Time-to-steady-state – qualitative replication of Figure 6D
The paper’s Discussion (page 1191) reports time-to-steady-state for a fixed 3.5 mg/h continuous infusion of 19 h (62 kg), 37 h (105 kg), and 64 h (149 kg). The dependence on body weight is driven by the TBW power function on the peripheral volume of distribution.
ss_events <- typical_wts |>
dplyr::mutate(
id = cohort_id + 100L,
time = 0
) |>
dplyr::transmute(
id, time,
cmt = "central",
# 3.5 mg/h continuous infusion in umol/min via dose-rate;
# implemented as `amt = 0, rate = 3.5 mg/h * 1000 umol/mg / MW / 60 min/h`
# together with a stop event at a long horizon.
rate = 3.5 * 1000 / mw_mdz / 60,
amt = 0,
evid = 1L,
WT = WT,
cohort_label = cohort_label
) |>
dplyr::bind_rows(
typical_wts |>
dplyr::mutate(id = cohort_id + 100L) |>
dplyr::select(id, WT, cohort_label) |>
tidyr::expand_grid(time = seq(0, 80 * 60, by = 30)) |>
dplyr::mutate(cmt = "Cc", amt = NA_real_, rate = NA_real_, evid = 0L)
) |>
dplyr::arrange(id, time, dplyr::desc(evid))
sim_ss <- rxode2::rxSolve(
mod_typical,
events = ss_events,
keep = c("cohort_label", "WT")
) |> as.data.frame()
#> ℹ omega/sigma items treated as zero: 'etalcl', 'etalvc', 'etalvp', 'etalq', 'etalcl_1ohm'
#> Warning: multi-subject simulation without without 'omega'
ss_curve <- sim_ss |>
dplyr::filter(time > 0) |>
dplyr::group_by(cohort_label) |>
dplyr::mutate(Cc_norm = Cc / max(Cc, na.rm = TRUE)) |>
dplyr::ungroup()
ss_t90 <- ss_curve |>
dplyr::group_by(cohort_label) |>
dplyr::filter(Cc_norm >= 0.9) |>
dplyr::summarise(t90_h = min(time) / 60, .groups = "drop")
#> Warning: There was 1 warning in `dplyr::summarise()`.
#> ℹ In argument: `t90_h = min(time)/60`.
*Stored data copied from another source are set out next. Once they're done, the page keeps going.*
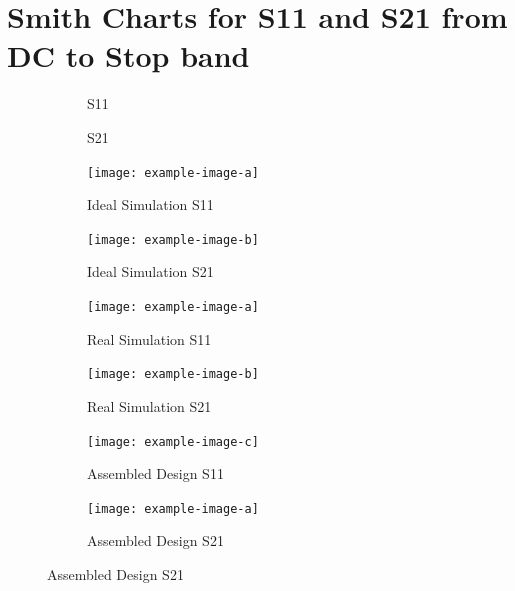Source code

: \documentclass[letterpaper,12pt]{article}
\begin{document}
\section{Smith Charts for S11 and S21 from DC to Stop band}
\begin{figure}[H]
    \begin{subfigure}[t]{.49\textwidth}
        \centering
        S11
    \end{subfigure}
    \hfill
    \begin{subfigure}[t]{.49\textwidth}
        \centering
        S21
    \end{subfigure}

    \medskip
    
    \begin{subfigure}[t]{.49\textwidth}
      \centering
      \texttt{[image: example-image-a]}
      \caption{Ideal Simulation S11}
    \end{subfigure}
    \hfill
    \begin{subfigure}[t]{.49\textwidth}
      \centering
      \texttt{[image: example-image-b]}
      \caption{Ideal Simulation S21}
    \end{subfigure}

    \medskip
    
    \begin{subfigure}[t]{.49\textwidth}
      \centering
      \texttt{[image: example-image-a]}
      \caption{Real Simulation S11}
    \end{subfigure}
    \hfill
    \begin{subfigure}[t]{.49\textwidth}
      \centering
      \texttt{[image: example-image-b]}
      \caption{Real Simulation S21}
    \end{subfigure}
  
    \medskip
  
    \begin{subfigure}[t]{.49\textwidth}
      \centering
      \texttt{[image: example-image-c]}
      \caption{Assembled Design S11}
    \end{subfigure}
    \hfill
    \begin{subfigure}[t]{.49\textwidth}
      \centering
      \texttt{[image: example-image-a]}
      \caption{Assembled Design S21}
    \end{subfigure}
\end{figure}
\end{document}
#> Caused by warning in `min()`:
#> ! no non-missing arguments to min; returning Inf
ss_t90 |>
dplyr::rename(
"Body weight" = cohort_label,
"Time to 90% of plateau (h)" = t90_h
) |>
knitr::kable(
caption = paste(
"Simulated time-to-90%-of-plateau for a fixed 3.5 mg/h continuous",
"midazolam infusion. Paper reports time-to-steady-state of 19 h",
"(62 kg), 37 h (105 kg), and 64 h (149 kg) per Discussion page",
"1191; the simulated values match the qualitative scaling with",
"body weight."
)
)| Body weight | Time to 90% of plateau (h) |
|---|
Assumptions and deviations
-
TBW only as a covariate. Only total body weight was
retained as a covariate in the final model. The exploratory
“(over)weight covariate model” that partitioned TBW into
body-weight-for-age-and- length (
WTfor age and length) and excess body weight (WTexcess) did not yield a statistically significant decrease in OFV compared with the final model (paper page 1192: “Since the OFV of this (over)weight covariate model was not significantly different from the final model (3518 vs. 3517, P > 0.05)”) and is not included in this packaged model. -
V_1-OH-midazolam structurally tied to
V_mdz,central. The apparent volume of distribution of
1’-hydroxymidazolam is fixed at 0.9 x V_mdz,central per Mandema 1992
(paper Methods page 1187 citing reference [20]); a single shared random
effect (
etalvc) drives both volumes, consistent with the IIV row “V_mdz,central = V_1-OH” in Table 2. - No IIV on glucuronide pool parameters. Table 2 of van Rongen 2015 reports no IIV on V_1OHgluc,central, V_1OHgluc,peripheral, Q2, or CL4; these are typical-value only.
- No published NCA table to compare against. The paper reports Cmax / AUC values only narratively for the clearance / volume comparison; this vignette therefore reports simulated NCA values without a side-by-side reference column. Time-to-steady-state from the Discussion (page 1191) is reproduced qualitatively in the preceding section.
-
Race / ethnicity. Race was tested as a covariate in
the original analysis but is not part of the final model; race is also
not part of the model file’s
covariateData. -
Concentrations modeled on the umol/L molar scale.
Users dosing in mg should convert to umol via
dose_umol = dose_mg * 1000 / MW_midazolamwithMW_midazolam = 325.77 g/mol. The metabolite outputsCc_1ohmandCc_1ohmgare likewise in umol/L of the respective metabolite species and may be converted to ng/mL via the metabolite molecular weights (341.77 g/mol for 1-OH-midazolam, 517.9 g/mol for 1-OH-midazolam glucuronide).